Closed adam-hartshorne closed 1 year ago
I managed to reproduce it, thanks for submitting it!
It seems keops is not entirely compatible with the PyTorch functional interface (the error message seems to suggest it is a missing implementation in keops).
I made changes to allow to user of torch2jax
to default to the old torch.autograd.grad
interface for taking gradients, in your emaple, the only change would be
def jax_keops_rbf_loss(x, y):
loss = torch2jax_with_vjp(
keops_rbf_loss,
jax.ShapeDtypeStruct(x.shape, dtype=x.dtype),
jax.ShapeDtypeStruct(y.shape, dtype=y.dtype),
output_shapes=jax.ShapeDtypeStruct((1,), dtype=x.dtype),
depth=2,
use_torch_vjp=False
)(x, y)
return loss
Notice, the use_torch_vjp=False
flag.
This switches torch2jax_with_vjp
gradient definition from using torch.func.vjp
to torch.autograd.grad
(where the latter, importantly, is not compatible with torch.vmap
, so it also instructs torch2jax
to switch to dumb experimental looping instead of using torch.vmap
; this should not be any slower as long as jax.vmap
is not used over the wrapped function, something which your code doesn't do anyway).
Let me know if this works for you!
Thank you for such a swift response.
Also thank you for mentioning the potential torch.vmap / jax.vmap issue, as the current structure of my real code (in which I want to replace a JAX function with a Keops function) uses this.
It might be worth adding this issue to the docs, as I wouldn't be surprised if quite a few libraries that interface with torch still use the old torch.autograd.grad method for handling gradients.
No worries, I'm glad you're finding the package useful.
After reading through keops, they're defining a custom autograd function in the old way (using forward
& backward
instead of forward
, backward
, and setup_context
).
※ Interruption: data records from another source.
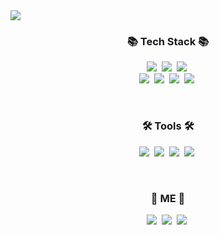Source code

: <img src="https://capsule-render.vercel.app/api?type=slice&color=0:FFCBFF,100:F85477&height=260&section=header&text=✋🏻 hyunkyung World! 🤚🏻&fontColor=FFFFFF&fontSize=80" />



<h3 align="center">📚 Tech Stack 📚</h3>
<p align="center">
  <img src="https://img.shields.io/badge/HTML5-E34F26?style=flat-roundsquare&logo=HTML5&logoColor=white"/></a>&nbsp 
  <img src="https://img.shields.io/badge/CSS3-1572B6?style=flat-roundsquare&logo=CSS3&logoColor=white"/></a>&nbsp
  <img src="https://img.shields.io/badge/JavaScript-F7DF1E?style=flat-roundsquare&logo=javascript&logoColor=white"/></a>&nbsp 
  <br>
  <img src="https://img.shields.io/badge/jQyery-4479A1?style=flat-roundsquare&logo=jQuery&logoColor=white"/></a>&nbsp 
  <img src="https://img.shields.io/badge/PHP-777BB4?style=flat-roundsquare&logo=PHP&logoColor=white"/></a>&nbsp 
  <img src="https://img.shields.io/badge/Mysql-E6B91E?style=flat-roundsquare&logo=MySql&logoColor=white"/></a>&nbsp
  <img src="https://img.shields.io/badge/Github-ff69b4?style=flat-roundsquare&logo=GitHub&logoColor=white"/></a>&nbsp
</p>
<br>

<h3 align="center">🛠 Tools 🛠</h3>
<p align="center">
  <img src="https://img.shields.io/badge/Photoshop-31A8FF?style=flat-roundsquare&logo=AdobePhotoshop&logoColor=white"/></a>&nbsp 
  <img src="https://img.shields.io/badge/Illustrator-FF9A00?style=flat-roundsquare&logo=AdobeIllustrator&logoColor=white"/></a>&nbsp
  <img src="https://img.shields.io/badge/AdobeXD-FF61F6?style=flat-roundsquare&logo=AdobeXD&logoColor=white"/></a>&nbsp 
  <img src="https://img.shields.io/badge/VSCode-007ACC?style=flat-roundsquare&logo=VisualStudioCode&logoColor=white"/></a>&nbsp
</p>
<br>

<h3 align="center">🍒 ME 🍒</h3>
<p align="center">
    <a href="https://cherry-developer.tistory.com/"><img src="https://img.shields.io/badge/Blog-FF5722?style=flat-roundsquare&logo=Blogger&logoColor=white"/></a>&nbsp 
  <a href="https://www.instagram.com/szang._.v/"><img src="https://img.shields.io/badge/Instagram-E4405F?style=flat-roundsquare&logo=Instagram&logoColor=white"/></a>&nbsp 
  <a href="mailto:gusrud5992@naver.com"><img src="https://img.shields.io/badge/Mail-03C75A?style=flat-roundsquare&logo=Naver&logoColor=white"/></a>&nbsp
</p>

<!--
**zzangkyung/zzangkyung** is a ✨ _special_ ✨ repository because its `README.md` (this file) appears on your GitHub profile.

Here are some ideas to get you started:

- 🔭 I’m currently working on ...
- 🌱 I’m currently learning ...
- 👯 I’m looking to collaborate on ...
- 🤔 I’m looking for help with ...
- 💬 Ask me about ...
- 📫 How to reach me: ...
- 😄 Pronouns: ...
- ⚡ Fun fact: ...
-->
I experimented a bit with editing that code and it's possible to make it work with the new version (and hence torch.vjp
), but I'm not sure if my edits don't break higher derivatives.
That's a good idea, for now, I made the code detect a failure when using torch.vjp
and fallback to torch.autograd.grad
automatically with a warning. I'll look into how to add a description of this pitfall in the documentation.
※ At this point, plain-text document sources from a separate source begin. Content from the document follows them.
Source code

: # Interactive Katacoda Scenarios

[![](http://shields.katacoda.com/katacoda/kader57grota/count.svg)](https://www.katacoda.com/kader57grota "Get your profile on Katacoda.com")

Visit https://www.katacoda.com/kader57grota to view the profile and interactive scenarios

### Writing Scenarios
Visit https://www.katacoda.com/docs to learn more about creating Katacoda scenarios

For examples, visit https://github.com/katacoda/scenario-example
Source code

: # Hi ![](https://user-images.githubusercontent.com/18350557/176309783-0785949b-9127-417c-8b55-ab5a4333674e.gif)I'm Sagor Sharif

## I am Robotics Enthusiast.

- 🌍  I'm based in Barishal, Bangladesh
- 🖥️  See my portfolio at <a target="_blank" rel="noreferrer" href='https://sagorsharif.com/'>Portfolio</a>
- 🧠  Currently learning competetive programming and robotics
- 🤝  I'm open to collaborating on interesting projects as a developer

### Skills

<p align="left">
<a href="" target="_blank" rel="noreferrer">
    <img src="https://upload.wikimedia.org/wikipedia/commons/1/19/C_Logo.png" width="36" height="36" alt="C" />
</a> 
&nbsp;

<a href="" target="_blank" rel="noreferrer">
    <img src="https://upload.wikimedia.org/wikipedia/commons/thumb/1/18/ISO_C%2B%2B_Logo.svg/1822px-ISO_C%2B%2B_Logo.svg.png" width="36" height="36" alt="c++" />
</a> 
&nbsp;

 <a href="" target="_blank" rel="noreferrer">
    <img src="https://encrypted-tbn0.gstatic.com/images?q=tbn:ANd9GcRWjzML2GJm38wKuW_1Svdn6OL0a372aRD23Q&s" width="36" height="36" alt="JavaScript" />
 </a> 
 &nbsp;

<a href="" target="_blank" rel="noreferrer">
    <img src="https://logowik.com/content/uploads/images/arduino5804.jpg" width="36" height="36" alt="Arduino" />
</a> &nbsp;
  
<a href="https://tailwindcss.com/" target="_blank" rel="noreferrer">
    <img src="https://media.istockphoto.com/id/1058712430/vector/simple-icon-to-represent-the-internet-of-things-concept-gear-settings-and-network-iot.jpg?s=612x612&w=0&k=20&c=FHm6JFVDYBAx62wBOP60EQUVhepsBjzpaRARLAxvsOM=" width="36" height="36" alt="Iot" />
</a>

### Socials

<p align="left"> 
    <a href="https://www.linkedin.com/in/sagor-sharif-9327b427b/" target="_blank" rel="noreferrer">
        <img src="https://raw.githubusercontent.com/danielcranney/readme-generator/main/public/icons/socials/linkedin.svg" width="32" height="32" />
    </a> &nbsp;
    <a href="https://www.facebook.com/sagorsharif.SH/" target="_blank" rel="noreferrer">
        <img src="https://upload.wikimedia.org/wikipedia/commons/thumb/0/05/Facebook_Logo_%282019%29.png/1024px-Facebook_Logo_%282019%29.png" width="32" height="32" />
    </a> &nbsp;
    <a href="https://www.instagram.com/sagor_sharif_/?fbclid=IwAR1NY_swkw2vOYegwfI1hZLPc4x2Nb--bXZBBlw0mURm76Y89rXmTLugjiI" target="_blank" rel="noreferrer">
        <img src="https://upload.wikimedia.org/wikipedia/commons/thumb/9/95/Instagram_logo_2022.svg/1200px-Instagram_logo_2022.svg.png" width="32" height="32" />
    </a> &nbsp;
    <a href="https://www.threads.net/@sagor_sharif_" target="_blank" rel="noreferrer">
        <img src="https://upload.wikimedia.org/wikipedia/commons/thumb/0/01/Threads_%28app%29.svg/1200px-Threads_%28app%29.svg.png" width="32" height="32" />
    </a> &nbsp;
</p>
They might be happy to accept a pull request for modernising their gradients.
I am currently experiencing a slight issue with intermittent NaN gradients in my code when using torch / Keops vs pure JAX. However, it is only occurring when using much larger batch sizes than possible with JAX (because of the lazy evaluation functionality of Keops). I haven't managed to narrow it down any further, so I can't say for absolute certain where the issue lies i.e. Keops, torch2jax or something in my own JAX code.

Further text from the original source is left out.